= Required action =
Retype, word for word, every line of the records below starting at the one that contains "### Versione Semplificata" and ending at the one that contains "Il nostro primo"; include both of those lines and nothing more.

-------

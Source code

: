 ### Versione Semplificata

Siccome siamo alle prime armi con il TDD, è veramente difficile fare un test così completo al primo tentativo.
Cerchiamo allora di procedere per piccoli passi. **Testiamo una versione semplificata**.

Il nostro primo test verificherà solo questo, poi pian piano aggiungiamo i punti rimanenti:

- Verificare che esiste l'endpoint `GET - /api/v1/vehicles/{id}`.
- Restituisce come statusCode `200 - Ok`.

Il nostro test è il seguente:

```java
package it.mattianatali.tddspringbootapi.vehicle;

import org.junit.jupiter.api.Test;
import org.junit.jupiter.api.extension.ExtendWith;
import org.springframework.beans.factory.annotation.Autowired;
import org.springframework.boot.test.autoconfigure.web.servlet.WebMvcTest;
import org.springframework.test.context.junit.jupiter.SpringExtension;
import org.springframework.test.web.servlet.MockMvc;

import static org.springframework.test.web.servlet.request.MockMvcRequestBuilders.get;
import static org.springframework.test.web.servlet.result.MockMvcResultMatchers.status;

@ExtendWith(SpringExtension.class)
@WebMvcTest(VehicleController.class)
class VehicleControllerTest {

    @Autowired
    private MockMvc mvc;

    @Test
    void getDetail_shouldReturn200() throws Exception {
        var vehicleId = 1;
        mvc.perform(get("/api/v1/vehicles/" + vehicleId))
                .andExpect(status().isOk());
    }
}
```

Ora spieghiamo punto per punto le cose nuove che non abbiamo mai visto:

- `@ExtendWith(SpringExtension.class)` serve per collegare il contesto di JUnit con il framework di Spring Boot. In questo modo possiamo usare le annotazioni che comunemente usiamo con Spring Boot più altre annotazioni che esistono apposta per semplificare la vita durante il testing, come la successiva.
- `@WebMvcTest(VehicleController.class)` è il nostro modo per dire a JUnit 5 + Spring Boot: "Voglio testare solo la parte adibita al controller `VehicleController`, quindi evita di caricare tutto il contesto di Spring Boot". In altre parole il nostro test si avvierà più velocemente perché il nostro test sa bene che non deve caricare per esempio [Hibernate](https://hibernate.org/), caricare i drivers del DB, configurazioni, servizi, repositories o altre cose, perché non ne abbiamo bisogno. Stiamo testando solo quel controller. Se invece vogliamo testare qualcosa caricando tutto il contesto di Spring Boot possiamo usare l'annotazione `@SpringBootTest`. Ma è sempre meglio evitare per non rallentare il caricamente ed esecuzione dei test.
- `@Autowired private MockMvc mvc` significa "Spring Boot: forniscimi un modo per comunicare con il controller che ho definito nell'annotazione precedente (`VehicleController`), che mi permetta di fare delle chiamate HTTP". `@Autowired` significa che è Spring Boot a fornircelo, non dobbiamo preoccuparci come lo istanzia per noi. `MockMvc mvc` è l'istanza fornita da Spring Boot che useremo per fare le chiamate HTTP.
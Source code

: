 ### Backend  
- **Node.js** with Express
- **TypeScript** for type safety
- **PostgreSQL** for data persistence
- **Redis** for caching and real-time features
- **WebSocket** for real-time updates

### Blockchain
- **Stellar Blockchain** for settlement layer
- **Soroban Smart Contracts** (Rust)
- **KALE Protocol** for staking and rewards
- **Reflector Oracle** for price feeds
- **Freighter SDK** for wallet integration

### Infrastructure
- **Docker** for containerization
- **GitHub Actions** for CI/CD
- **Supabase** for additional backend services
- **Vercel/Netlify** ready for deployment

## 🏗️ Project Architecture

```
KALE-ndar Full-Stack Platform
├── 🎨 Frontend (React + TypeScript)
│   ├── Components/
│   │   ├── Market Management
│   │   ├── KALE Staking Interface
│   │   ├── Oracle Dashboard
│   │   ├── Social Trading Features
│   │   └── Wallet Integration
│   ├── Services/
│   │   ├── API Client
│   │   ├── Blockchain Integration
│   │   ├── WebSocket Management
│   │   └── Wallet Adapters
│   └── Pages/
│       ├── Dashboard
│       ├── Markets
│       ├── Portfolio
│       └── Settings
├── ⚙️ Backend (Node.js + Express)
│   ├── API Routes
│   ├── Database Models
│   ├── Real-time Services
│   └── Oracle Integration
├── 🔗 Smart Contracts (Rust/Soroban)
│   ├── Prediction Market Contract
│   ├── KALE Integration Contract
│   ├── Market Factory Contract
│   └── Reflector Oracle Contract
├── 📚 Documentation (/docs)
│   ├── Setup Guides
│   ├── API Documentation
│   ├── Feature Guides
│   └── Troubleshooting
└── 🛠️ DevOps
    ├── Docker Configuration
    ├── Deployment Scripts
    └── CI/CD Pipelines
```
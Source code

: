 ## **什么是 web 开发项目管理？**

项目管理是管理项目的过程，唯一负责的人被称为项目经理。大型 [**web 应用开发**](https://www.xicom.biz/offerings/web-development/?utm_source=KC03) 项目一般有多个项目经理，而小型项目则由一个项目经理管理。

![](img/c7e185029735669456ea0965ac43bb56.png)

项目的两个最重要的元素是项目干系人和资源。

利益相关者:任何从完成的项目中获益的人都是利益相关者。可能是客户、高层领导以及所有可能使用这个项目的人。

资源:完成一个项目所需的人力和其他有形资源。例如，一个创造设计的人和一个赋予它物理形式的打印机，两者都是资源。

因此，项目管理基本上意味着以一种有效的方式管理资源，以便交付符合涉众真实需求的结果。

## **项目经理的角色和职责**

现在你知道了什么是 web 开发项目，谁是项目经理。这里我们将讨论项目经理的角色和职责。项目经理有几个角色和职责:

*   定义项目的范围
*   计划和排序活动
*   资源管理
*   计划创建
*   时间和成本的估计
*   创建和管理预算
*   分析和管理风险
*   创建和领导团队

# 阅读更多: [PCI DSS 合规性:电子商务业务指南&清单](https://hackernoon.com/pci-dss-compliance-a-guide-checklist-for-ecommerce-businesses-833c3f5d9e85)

-------

= Answer to this problem =
: ### Versione Semplificata

Siccome siamo alle prime armi con il TDD, è veramente difficile fare un test così completo al primo tentativo.
Cerchiamo allora di procedere per piccoli passi. **Testiamo una versione semplificata**.

Il nostro primo test verificherà solo questo, poi pian piano aggiungiamo i punti rimanenti:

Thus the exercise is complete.